Except, for some reason, this house was not in his territory. That was the impression I’d gotten from his exchanges with Mr. Tom, at any rate. It was like this house was a sovereign nation, an island within the rest of the town.
The cops would help. They didn’t have to know about the magical stuff to respond to a prowler.
Right?
I pulled the covers away from my feet.
It was probably wise to check for a prowler before calling anyone. It wasn’t likely the police would believe me if I said I felt a prowler out there somewhere. They’d think I was cracked. And if they knew what house I was calling from, they’d be sure of it.
My fingertips tingling with fear, I edged over to the windows and looked out across the grounds. Branches lightly swayed in the breeze, their leaves moving like little bells. Moonlight sprinkled the ground.
If there was an intruder, he or she wasn’t visible from my window.
I closed my eyes and concentrated, imagining the magic was real, and I could use it to sense the location of the intruder. Almost immediately my sixth sense grew, pointing me to the side of the house, coming around the front.
“God, I hope I’m cracking up,” I said, my heart lodging in my throat, nearly choking me with fear. “I really hope I’m having a nightmare. Why did I want to head out on an adventure, anyway? I should’ve just gotten a few cats and stayed put. If someone breaks in here, I wonder if Mr. Tom can use that third story trap door and fly me out of here.”

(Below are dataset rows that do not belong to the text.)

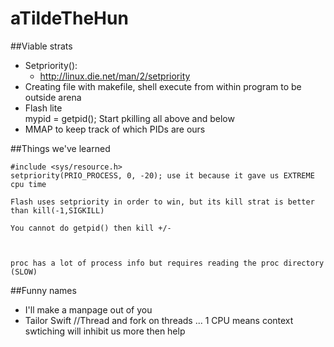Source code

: # aTildeTheHun


##Viable strats
- Setpriority():
  - http://linux.die.net/man/2/setpriority
- Creating file with makefile, shell execute from within program to be outside arena
- Flash lite 	
	mypid = getpid();
	Start pkilling all above and below
- MMAP to keep track of which PIDs are ours

##Things we've learned

	#include <sys/resource.h>
    setpriority(PRIO_PROCESS, 0, -20); use it because it gave us EXTREME cpu time
	
	Flash uses setpriority in order to win, but its kill strat is better than kill(-1,SIGKILL)
   
    You cannot do getpid() then kill +/-



    proc has a lot of process info but requires reading the proc directory (SLOW)
    
    
##Funny names
- I'll make a manpage out of you
- Tailor Swift //Thread and fork on threads ... 1 CPU means context swtiching will inhibit us more then help
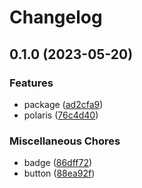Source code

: # Changelog

## 0.1.0 (2023-05-20)


### Features

* package ([ad2cfa9](https://www.github.com/brokeyourbike/tsehay-bank-api-client-php/commit/ad2cfa91749a1c7db512ad9e4f63a7ce2de829a3))
* polaris ([76c4d40](https://www.github.com/brokeyourbike/tsehay-bank-api-client-php/commit/76c4d409d26c5ef0c5e55c526f25297cb0ce4496))


### Miscellaneous Chores

* badge ([86dff72](https://www.github.com/brokeyourbike/tsehay-bank-api-client-php/commit/86dff72efaec53110e82a02799f89a09552034c7))
* button ([88ea92f](https://www.github.com/brokeyourbike/tsehay-bank-api-client-php/commit/88ea92f7e12d207cba6abf52f69d78b7ed1783f9))
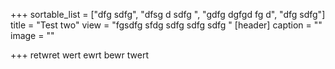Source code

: +++
sortable_list = ["dfg sdfg", "dfsg d sdfg ", "gdfg dgfgd fg d", "dfg sdfg"]
title = "Test two"
view = "fgsdfg  sfdg sdfg sdfg sdfg "
[header]
caption = ""
image = ""

+++
retwret wert ewrt bewr twert 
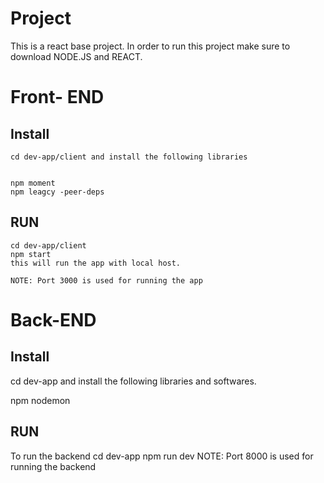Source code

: # Project
 This is a react base project. In order to run this project make sure 
 to download NODE.JS and REACT.
 


# Front- END

## Install

    cd dev-app/client and install the following libraries  


    npm moment
    npm leagcy -peer-deps


## RUN

    cd dev-app/client
    npm start
    this will run the app with local host. 

    NOTE: Port 3000 is used for running the app


# Back-END

## Install
 cd dev-app and install the following libraries and softwares.

  npm nodemon
  
 ## RUN
 To run the backend 
    cd dev-app
    npm run dev
    NOTE: Port 8000 is used for running the backend


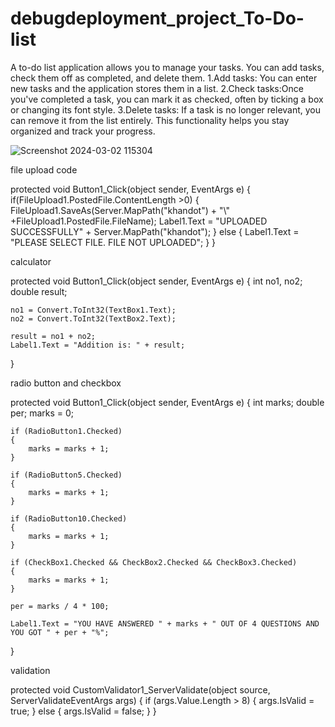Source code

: # debugdeployment_project_To-Do-list
A to-do list application allows you to manage your tasks. You can add tasks, check them off as completed, and delete them.
1.Add tasks: You can enter new tasks and the application stores them in a list.
2.Check tasks:Once you've completed a task, you can mark it as checked, often by ticking a box or changing its font style.
3.Delete tasks: If a task is no longer relevant, you can remove it from the list entirely.
This functionality helps you stay organized and track your progress.

![Screenshot 2024-03-02 115304](https://github.com/Sayyeda-Anam/debugdeployment_project_To-Do-list/assets/152056623/7f733ba6-7544-4f30-bced-5ac829aae9f6)


file upload code

protected void Button1_Click(object sender, EventArgs e)
{
    if(FileUpload1.PostedFile.ContentLength >0)
{
        FileUpload1.SaveAs(Server.MapPath("khandot") + "\\" +FileUpload1.PostedFile.FileName);
 Label1.Text = "UPLOADED SUCCESSFULLY" + Server.MapPath("khandot");
 }
 else
 {
Label1.Text = "PLEASE SELECT FILE. FILE NOT UPLOADED";
    }
}


calculator

protected void Button1_Click(object sender, EventArgs e)
{
    int no1, no2;
    double result;

    no1 = Convert.ToInt32(TextBox1.Text);
    no2 = Convert.ToInt32(TextBox2.Text);

    result = no1 + no2;
    Label1.Text = "Addition is: " + result;
}

radio button and checkbox


protected void Button1_Click(object sender, EventArgs e)
{
    int marks;
    double per;
    marks = 0;

    if (RadioButton1.Checked)
    {
        marks = marks + 1;
    }

    if (RadioButton5.Checked)
    {
        marks = marks + 1;
    }

    if (RadioButton10.Checked)
    {
        marks = marks + 1;
    }

    if (CheckBox1.Checked && CheckBox2.Checked && CheckBox3.Checked)
    {
        marks = marks + 1;
    }

    per = marks / 4 * 100;

    Label1.Text = "YOU HAVE ANSWERED " + marks + " OUT OF 4 QUESTIONS AND YOU GOT " + per + "%";
}


validation

protected void CustomValidator1_ServerValidate(object source, ServerValidateEventArgs args)
{
    if (args.Value.Length > 8)
    {
        args.IsValid = true;
    }
    else
    {
        args.IsValid = false;
    }
}
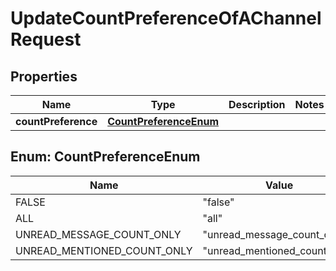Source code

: 

# UpdateCountPreferenceOfAChannelRequest


## Properties

| Name | Type | Description | Notes |
|------------ | ------------- | ------------- | -------------|
|**countPreference** | [**CountPreferenceEnum**](#CountPreferenceEnum) |  |  |



## Enum: CountPreferenceEnum

| Name | Value |
|---- | -----|
| FALSE | &quot;false&quot; |
| ALL | &quot;all&quot; |
| UNREAD_MESSAGE_COUNT_ONLY | &quot;unread_message_count_only&quot; |
| UNREAD_MENTIONED_COUNT_ONLY | &quot;unread_mentioned_count_only&quot; |



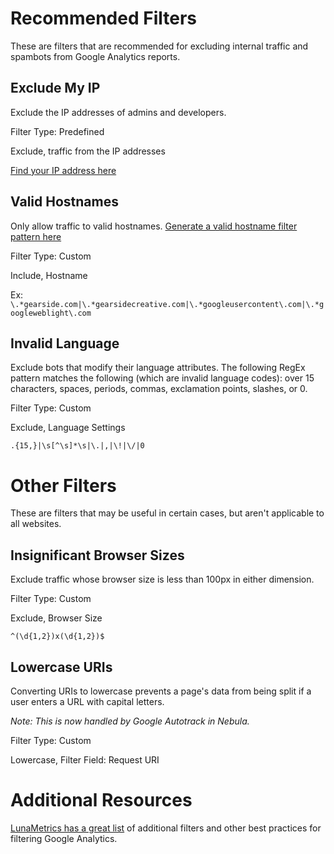 # Recommended Filters
These are filters that are recommended for excluding internal traffic and spambots from Google Analytics reports.

## Exclude My IP
Exclude the IP addresses of admins and developers.

Filter Type: Predefined

Exclude, traffic from the IP addresses

[Find your IP address here](https://www.google.com/#q=my+ip)

## Valid Hostnames

Only allow traffic to valid hostnames. [Generate a valid hostname filter pattern here](https://nebula.gearside.com/utilities/domain-regex-generator/?utm_campaign=documentation&utm_medium=readme&utm_source=ga+filters#customhostnames)

Filter Type: Custom

Include, Hostname

Ex: `\.*gearside.com|\.*gearsidecreative.com|\.*googleusercontent\.com|\.*googleweblight\.com`

## Invalid Language

Exclude bots that modify their language attributes. The following RegEx pattern matches the following (which are invalid language codes): over 15 characters, spaces, periods, commas, exclamation points, slashes, or 0.

Filter Type: Custom

Exclude, Language Settings

`.{15,}|\s[^\s]*\s|\.|,|\!|\/|0`

# Other Filters

These are filters that may be useful in certain cases, but aren't applicable to all websites.

## Insignificant Browser Sizes

Exclude traffic whose browser size is less than 100px in either dimension.

Filter Type: Custom

Exclude, Browser Size

`^(\d{1,2})x(\d{1,2})$`

## Lowercase URIs

Converting URIs to lowercase prevents a page's data from being split if a user enters a URL with capital letters.

*Note: This is now handled by Google Autotrack in Nebula.*

Filter Type: Custom

Lowercase, Filter Field: Request URI

# Additional Resources
[LunaMetrics has a great list](https://www.lunametrics.com/blog/2015/12/10/basic-google-analytics-filters/) of additional filters and other best practices for filtering Google Analytics.
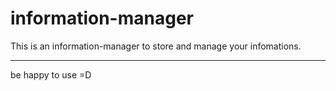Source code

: # information-manager
This is an information-manager to store and manage your infomations.

---
be happy to use =D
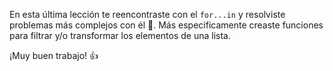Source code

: En esta última lección te reencontraste con el `for...in` y resolviste problemas más complejos con él :exploding_head:. Más especificamente creaste funciones para filtrar y/o transformar los elementos de una lista. 

¡Muy buen trabajo! :thumbsup:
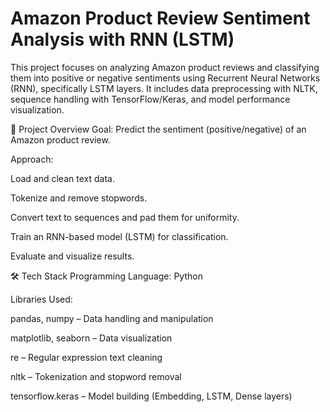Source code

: # Amazon Product Review Sentiment Analysis with RNN (LSTM)
This project focuses on analyzing Amazon product reviews and classifying them into positive or negative sentiments using Recurrent Neural Networks (RNN), specifically LSTM layers.
It includes data preprocessing with NLTK, sequence handling with TensorFlow/Keras, and model performance visualization.


📌 Project Overview
Goal: Predict the sentiment (positive/negative) of an Amazon product review.

Approach:

Load and clean text data.

Tokenize and remove stopwords.

Convert text to sequences and pad them for uniformity.

Train an RNN-based model (LSTM) for classification.

Evaluate and visualize results.

🛠 Tech Stack
Programming Language: Python

Libraries Used:

pandas, numpy – Data handling and manipulation

matplotlib, seaborn – Data visualization

re – Regular expression text cleaning

nltk – Tokenization and stopword removal

tensorflow.keras – Model building (Embedding, LSTM, Dense layers)
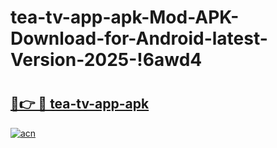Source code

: # tea-tv-app-apk-Mod-APK-Download-for-Android-latest-Version-2025-!6awd4

# <h2><a href="https://wj8yht.esa.edu.pl?title=tea-tv-app-apk&ref=6awd4">🔗👉 🔴 tea-tv-app-apk</a></h2>

[![acn](https://github.com/user-attachments/assets/0f9c940e-d8b0-45ae-aac7-cd30a18b3e1c)](https://wj8yht.esa.edu.pl?title=tea-tv-app-apk&ref=6awd4)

An ah-ha! light flashed in my brain. That must’ve been the purpose for the trap door. An escape route for fliers.
Heart rampaging in my chest and limbs shaking, I hastily put on athletic sweats and stuffed my phone into my zippered pocket. I lightly jogged out the door and down the hall. My muscles screamed in protest, the soreness from my run a couple days ago stiffening my legs.
My knees cracked as I ran up the stairs to the third floor heading to the attic. Stupid old joints. That was one thing I would like to fix with a fountain of youth.
In the attic, I grabbed a crossbow and some arrows. While there, I picked up a spear just in case. I had no idea how to use a crossbow, but I did know how to jab someone with a long stick. It would do in a bind.
Heading back down the stairs, my ankles now crackling like pop rocks, I started compiling a checklist for the fountain of youth. By the time I reached the top of the stairwell leading down to the first floor, the presence felt like it was nearing the front door, its fast pace now slowing. Its goal was clearly the front stoop.
Why would a burglar come around to the front? And if the intruder wasn’t a burglar, what were they here for?
Last night flashed through my mind.
“You are able to sense the greater—”
I jumped, started to scream, and clamped a hand over my mouth to stop the sound from escaping. The crossbow thunked against the ground.
“Sorry, didn’t mean to scare you, miss,” Mr. Tom said from right behind me. He bent to grab the crossbow. “I thought maybe you would’ve felt me coming. Obviously you couldn’t have heard me, what with all your thumping around. You sound like a stampede of giraffes going up and down the stairs.”
“Yes, thank you, Mr. Tom,” I said dryly, peeking around the corner and down at the front door.